# WHAT IS EXPECTED:
Reprint each record exactly. Pictures are not reprinted.

--- RECORDS FOR THIS TASK ---

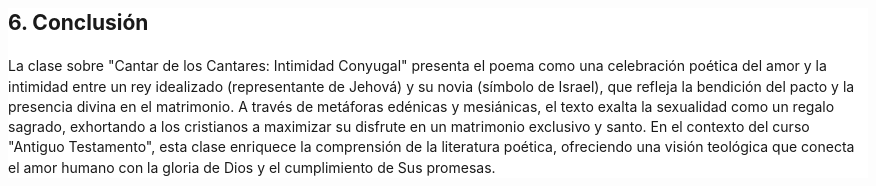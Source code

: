 ## 6. Conclusión
La clase sobre "Cantar de los Cantares: Intimidad Conyugal" presenta el poema como una celebración poética del amor y la intimidad entre un rey idealizado (representante de Jehová) y su novia (símbolo de Israel), que refleja la bendición del pacto y la presencia divina en el matrimonio. A través de metáforas edénicas y mesiánicas, el texto exalta la sexualidad como un regalo sagrado, exhortando a los cristianos a maximizar su disfrute en un matrimonio exclusivo y santo. En el contexto del curso "Antiguo Testamento", esta clase enriquece la comprensión de la literatura poética, ofreciendo una visión teológica que conecta el amor humano con la gloria de Dios y el cumplimiento de Sus promesas.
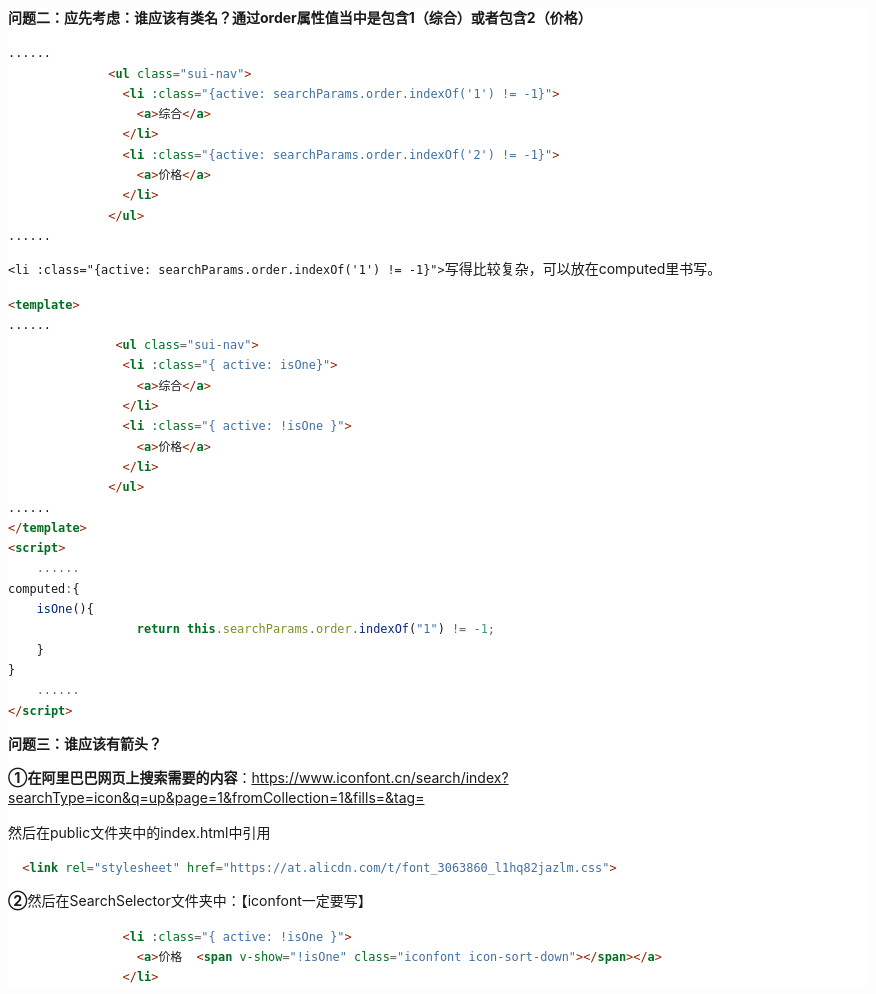 **问题二：应先考虑：谁应该有类名？通过order属性值当中是包含1（综合）或者包含2（价格）**

```html
......
			  <ul class="sui-nav">
                <li :class="{active: searchParams.order.indexOf('1') != -1}">
                  <a>综合</a>
                </li>
                <li :class="{active: searchParams.order.indexOf('2') != -1}">
                  <a>价格</a>
                </li>
              </ul>
......
```

`<li :class="{active: searchParams.order.indexOf('1') != -1}">`写得比较复杂，可以放在computed里书写。

```html
<template>
......
               <ul class="sui-nav">
                <li :class="{ active: isOne}">
                  <a>综合</a>
                </li>
                <li :class="{ active: !isOne }">
                  <a>价格</a>
                </li>
              </ul>
......
</template>
<script>
    ......
computed:{
    isOne(){
                  return this.searchParams.order.indexOf("1") != -1;
    }
}
    ......
</script>
```

**问题三：谁应该有箭头？**

**①在阿里巴巴网页上搜索需要的内容**：https://www.iconfont.cn/search/index?searchType=icon&q=up&page=1&fromCollection=1&fills=&tag=

然后在public文件夹中的index.html中引用

```html
  <link rel="stylesheet" href="https://at.alicdn.com/t/font_3063860_l1hq82jazlm.css">
```

**②**然后在SearchSelector文件夹中：【iconfont一定要写】

```html
                <li :class="{ active: !isOne }">
                  <a>价格  <span v-show="!isOne" class="iconfont icon-sort-down"></span></a>
                </li>
```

---

# TASK ANSWER:
Source code

: ## 6. Conclusión
La clase sobre "Cantar de los Cantares: Intimidad Conyugal" presenta el poema como una celebración poética del amor y la intimidad entre un rey idealizado (representante de Jehová) y su novia (símbolo de Israel), que refleja la bendición del pacto y la presencia divina en el matrimonio. A través de metáforas edénicas y mesiánicas, el texto exalta la sexualidad como un regalo sagrado, exhortando a los cristianos a maximizar su disfrute en un matrimonio exclusivo y santo. En el contexto del curso "Antiguo Testamento", esta clase enriquece la comprensión de la literatura poética, ofreciendo una visión teológica que conecta el amor humano con la gloria de Dios y el cumplimiento de Sus promesas.
 **问题二：应先考虑：谁应该有类名？通过order属性值当中是包含1（综合）或者包含2（价格）**

```html
......
			  <ul class="sui-nav">
                <li :class="{active: searchParams.order.indexOf('1') != -1}">
                  <a>综合</a>
                </li>
                <li :class="{active: searchParams.order.indexOf('2') != -1}">
                  <a>价格</a>
                </li>
              </ul>
......
```

`<li :class="{active: searchParams.order.indexOf('1') != -1}">`写得比较复杂，可以放在computed里书写。

```html
<template>
......
               <ul class="sui-nav">
                <li :class="{ active: isOne}">
                  <a>综合</a>
                </li>
                <li :class="{ active: !isOne }">
                  <a>价格</a>
                </li>
              </ul>
......
</template>
<script>
    ......
computed:{
    isOne(){
                  return this.searchParams.order.indexOf("1") != -1;
    }
}
    ......
</script>
```

**问题三：谁应该有箭头？**

**①在阿里巴巴网页上搜索需要的内容**：https://www.iconfont.cn/search/index?searchType=icon&q=up&page=1&fromCollection=1&fills=&tag=

然后在public文件夹中的index.html中引用

```html
  <link rel="stylesheet" href="https://at.alicdn.com/t/font_3063860_l1hq82jazlm.css">
```

**②**然后在SearchSelector文件夹中：【iconfont一定要写】

```html
                <li :class="{ active: !isOne }">
                  <a>价格  <span v-show="!isOne" class="iconfont icon-sort-down"></span></a>
                </li>
```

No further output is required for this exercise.